Items from a data source
--

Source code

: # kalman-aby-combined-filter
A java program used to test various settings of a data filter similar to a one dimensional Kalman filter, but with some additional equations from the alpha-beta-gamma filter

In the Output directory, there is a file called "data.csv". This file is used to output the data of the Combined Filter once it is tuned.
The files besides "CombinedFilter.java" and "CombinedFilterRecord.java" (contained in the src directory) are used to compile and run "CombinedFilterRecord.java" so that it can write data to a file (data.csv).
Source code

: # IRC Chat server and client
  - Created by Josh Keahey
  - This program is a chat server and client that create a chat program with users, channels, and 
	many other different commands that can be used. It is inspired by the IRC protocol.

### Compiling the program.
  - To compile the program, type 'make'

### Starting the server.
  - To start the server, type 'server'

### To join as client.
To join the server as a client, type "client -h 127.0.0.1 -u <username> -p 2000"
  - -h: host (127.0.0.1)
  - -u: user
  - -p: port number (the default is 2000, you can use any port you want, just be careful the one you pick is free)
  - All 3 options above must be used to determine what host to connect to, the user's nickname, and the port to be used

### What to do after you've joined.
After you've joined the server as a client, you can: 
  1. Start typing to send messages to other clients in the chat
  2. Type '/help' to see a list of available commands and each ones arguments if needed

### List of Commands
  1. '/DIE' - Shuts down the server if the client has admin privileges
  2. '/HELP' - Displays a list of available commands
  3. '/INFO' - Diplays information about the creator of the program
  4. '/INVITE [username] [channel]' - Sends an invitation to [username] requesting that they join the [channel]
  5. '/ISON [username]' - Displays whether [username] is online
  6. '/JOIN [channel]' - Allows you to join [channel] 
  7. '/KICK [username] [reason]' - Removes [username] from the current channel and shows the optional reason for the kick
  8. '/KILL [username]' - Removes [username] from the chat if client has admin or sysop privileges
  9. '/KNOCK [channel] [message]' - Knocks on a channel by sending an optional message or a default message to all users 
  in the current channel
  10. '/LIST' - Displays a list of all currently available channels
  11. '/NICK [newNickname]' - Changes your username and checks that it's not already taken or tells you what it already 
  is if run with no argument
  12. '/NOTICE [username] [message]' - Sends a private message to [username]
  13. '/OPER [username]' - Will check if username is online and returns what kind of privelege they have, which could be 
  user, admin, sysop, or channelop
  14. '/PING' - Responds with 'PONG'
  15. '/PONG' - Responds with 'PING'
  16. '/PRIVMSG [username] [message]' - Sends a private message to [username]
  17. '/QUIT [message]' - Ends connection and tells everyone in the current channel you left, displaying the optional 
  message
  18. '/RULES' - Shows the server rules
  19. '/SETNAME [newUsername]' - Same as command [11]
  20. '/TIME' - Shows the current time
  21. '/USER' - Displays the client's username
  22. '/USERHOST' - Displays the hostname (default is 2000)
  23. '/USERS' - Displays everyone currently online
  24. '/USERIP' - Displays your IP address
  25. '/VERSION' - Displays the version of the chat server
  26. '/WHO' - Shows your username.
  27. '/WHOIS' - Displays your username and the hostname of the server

--

** WORK INSTRUCTION **
Give every entry once more, exactly as it reads.

** EXERCISE SOLUTION **
Source code

: # kalman-aby-combined-filter
A java program used to test various settings of a data filter similar to a one dimensional Kalman filter, but with some additional equations from the alpha-beta-gamma filter

In the Output directory, there is a file called "data.csv". This file is used to output the data of the Combined Filter once it is tuned.
The files besides "CombinedFilter.java" and "CombinedFilterRecord.java" (contained in the src directory) are used to compile and run "CombinedFilterRecord.java" so that it can write data to a file (data.csv).
Source code

: # IRC Chat server and client
  - Created by Josh Keahey
  - This program is a chat server and client that create a chat program with users, channels, and 
	many other different commands that can be used. It is inspired by the IRC protocol.

### Compiling the program.
  - To compile the program, type 'make'

### Starting the server.
  - To start the server, type 'server'

### To join as client.
To join the server as a client, type "client -h 127.0.0.1 -u <username> -p 2000"
  - -h: host (127.0.0.1)
  - -u: user
  - -p: port number (the default is 2000, you can use any port you want, just be careful the one you pick is free)
  - All 3 options above must be used to determine what host to connect to, the user's nickname, and the port to be used

### What to do after you've joined.
After you've joined the server as a client, you can: 
  1. Start typing to send messages to other clients in the chat
  2. Type '/help' to see a list of available commands and each ones arguments if needed

### List of Commands
  1. '/DIE' - Shuts down the server if the client has admin privileges
  2. '/HELP' - Displays a list of available commands
  3. '/INFO' - Diplays information about the creator of the program
  4. '/INVITE [username] [channel]' - Sends an invitation to [username] requesting that they join the [channel]
  5. '/ISON [username]' - Displays whether [username] is online
  6. '/JOIN [channel]' - Allows you to join [channel] 
  7. '/KICK [username] [reason]' - Removes [username] from the current channel and shows the optional reason for the kick
  8. '/KILL [username]' - Removes [username] from the chat if client has admin or sysop privileges
  9. '/KNOCK [channel] [message]' - Knocks on a channel by sending an optional message or a default message to all users 
  in the current channel
  10. '/LIST' - Displays a list of all currently available channels
  11. '/NICK [newNickname]' - Changes your username and checks that it's not already taken or tells you what it already 
  is if run with no argument
  12. '/NOTICE [username] [message]' - Sends a private message to [username]
  13. '/OPER [username]' - Will check if username is online and returns what kind of privelege they have, which could be 
  user, admin, sysop, or channelop
  14. '/PING' - Responds with 'PONG'
  15. '/PONG' - Responds with 'PING'
  16. '/PRIVMSG [username] [message]' - Sends a private message to [username]
  17. '/QUIT [message]' - Ends connection and tells everyone in the current channel you left, displaying the optional 
  message
  18. '/RULES' - Shows the server rules
  19. '/SETNAME [newUsername]' - Same as command [11]
  20. '/TIME' - Shows the current time
  21. '/USER' - Displays the client's username
  22. '/USERHOST' - Displays the hostname (default is 2000)
  23. '/USERS' - Displays everyone currently online
  24. '/USERIP' - Displays your IP address
  25. '/VERSION' - Displays the version of the chat server
  26. '/WHO' - Shows your username.
  27. '/WHOIS' - Displays your username and the hostname of the server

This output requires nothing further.